There are a few difficulties. If you actually want to run on App Engine, it's a restricted environment. You can't write files, you have to use their datastore APIs for anything that persists. You're only allowed to run code in response to HTTP requests. So it's not really what Smalltalk expects, and it certainly wouldn't run the normal development environment easily. The only running code in response to HTTP requests might be an issue, though I'm not sure exactly what it means. Since this is supposed to scale automatically using Google's infrastructure, it might mean that any two requests might go to different running instances and you might get shut down once the request is done. So if you want to save any information between requests it would have to be put into some sort of data store. That's probably not so good for Seaside continuations, although it's possible to serialize processes using VisualWorks BOSS or the new Squeak/Pharo Fuel serializer. Aside: I know I saw something talking about using Fuel for this but can't find the link; this is something that BOSS has supported for many years.
Nevertheless, a Smalltalk VM in Go running on App Engine might make quite an interesting way of deploying at least some types of Smalltalk web applications with excellent scalability and free up to quite a large usage. I wonder if anyone else has thought about this or looked into how difficult it would be or how severe the limitations are in practice.
Running Smalltalk-Applications on the AppEngine is something i'd like to do too. There are several approaches i was thinking of.
ReplyDeleteThe first and maybe the best way would be to have a smalltalk-to-java-bytecode compiler to run Smalltalk directly on the jvm. Redline could be the solution - it makes big steps but is still not production ready.
The other approach is something i tried, discarded and now re-think: using Amber on the serverside (via jsr 223). There are several issues to be solved but it could work.

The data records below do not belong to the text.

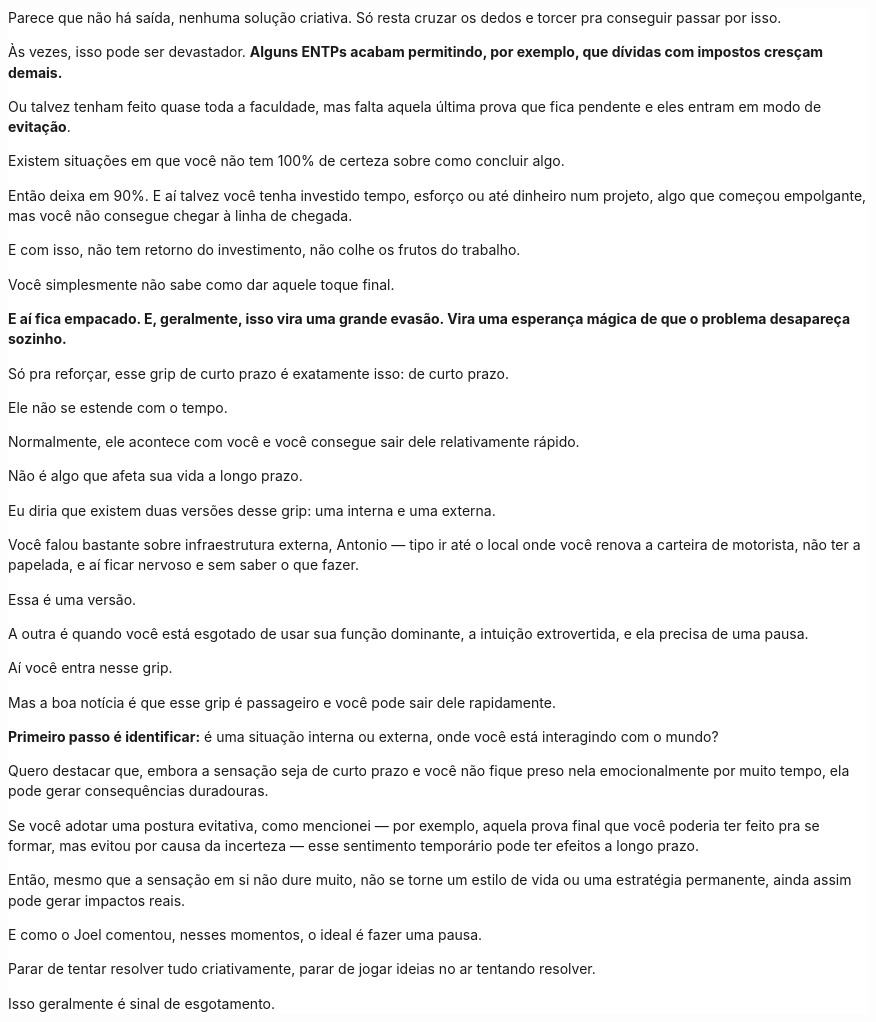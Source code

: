 Parece que não há saída, nenhuma solução criativa. Só resta cruzar os dedos e torcer pra conseguir passar por isso. 

Às vezes, isso pode ser devastador. **Alguns ENTPs acabam permitindo, por exemplo, que dívidas com impostos cresçam demais.** 

Ou talvez tenham feito quase toda a faculdade, mas falta aquela última prova que fica pendente e eles entram em modo de **evitação**. 

Existem situações em que você não tem 100% de certeza sobre como concluir algo. 

Então deixa em 90%. E aí talvez você tenha investido tempo, esforço ou até dinheiro num projeto, algo que começou empolgante, mas você não consegue chegar à linha de chegada. 

E com isso, não tem retorno do investimento, não colhe os frutos do trabalho. 

Você simplesmente não sabe como dar aquele toque final. 

**E aí fica empacado. E, geralmente, isso vira uma grande evasão. Vira uma esperança mágica de que o problema desapareça sozinho.**

Só pra reforçar, esse grip de curto prazo é exatamente isso: de curto prazo. 

Ele não se estende com o tempo. 

Normalmente, ele acontece com você e você consegue sair dele relativamente rápido. 

Não é algo que afeta sua vida a longo prazo. 

Eu diria que existem duas versões desse grip: uma interna e uma externa.

Você falou bastante sobre infraestrutura externa, Antonio — tipo ir até o local onde você renova a carteira de motorista, não ter a papelada, e aí ficar nervoso e sem saber o que fazer. 

Essa é uma versão. 

A outra é quando você está esgotado de usar sua função dominante, a intuição extrovertida, e ela precisa de uma pausa. 

Aí você entra nesse grip. 

Mas a boa notícia é que esse grip é passageiro e você pode sair dele rapidamente. 

**Primeiro passo é identificar:** é uma situação interna ou externa, onde você está interagindo com o mundo?

Quero destacar que, embora a sensação seja de curto prazo e você não fique preso nela emocionalmente por muito tempo, ela pode gerar consequências duradouras. 

Se você adotar uma postura evitativa, como mencionei — por exemplo, aquela prova final que você poderia ter feito pra se formar, mas evitou por causa da incerteza — esse sentimento temporário pode ter efeitos a longo prazo.

Então, mesmo que a sensação em si não dure muito, não se torne um estilo de vida ou uma estratégia permanente, ainda assim pode gerar impactos reais. 

E como o Joel comentou, nesses momentos, o ideal é fazer uma pausa.

Parar de tentar resolver tudo criativamente, parar de jogar ideias no ar tentando resolver. 

Isso geralmente é sinal de esgotamento.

btw: on the AppEngine there is a new mechanism called "Backends" - when running code on a backend, the state is maintained. I used that in my Amber (formerly known as JTalk) experiments, see my blog-entry: http://krecher.com/2011/06/jtalk-server-now-using-backends-on.html
The downside of using JVM bytecodes is that they haven't been particularly suitable for running Smalltalk. Maybe with invokedynamic they'd be better now but I haven't heard much about it. The interesting things about Go seemed to be the ability to do the sorts of low-level things normally done in Smalltalk VMs but still run on a restricted platform.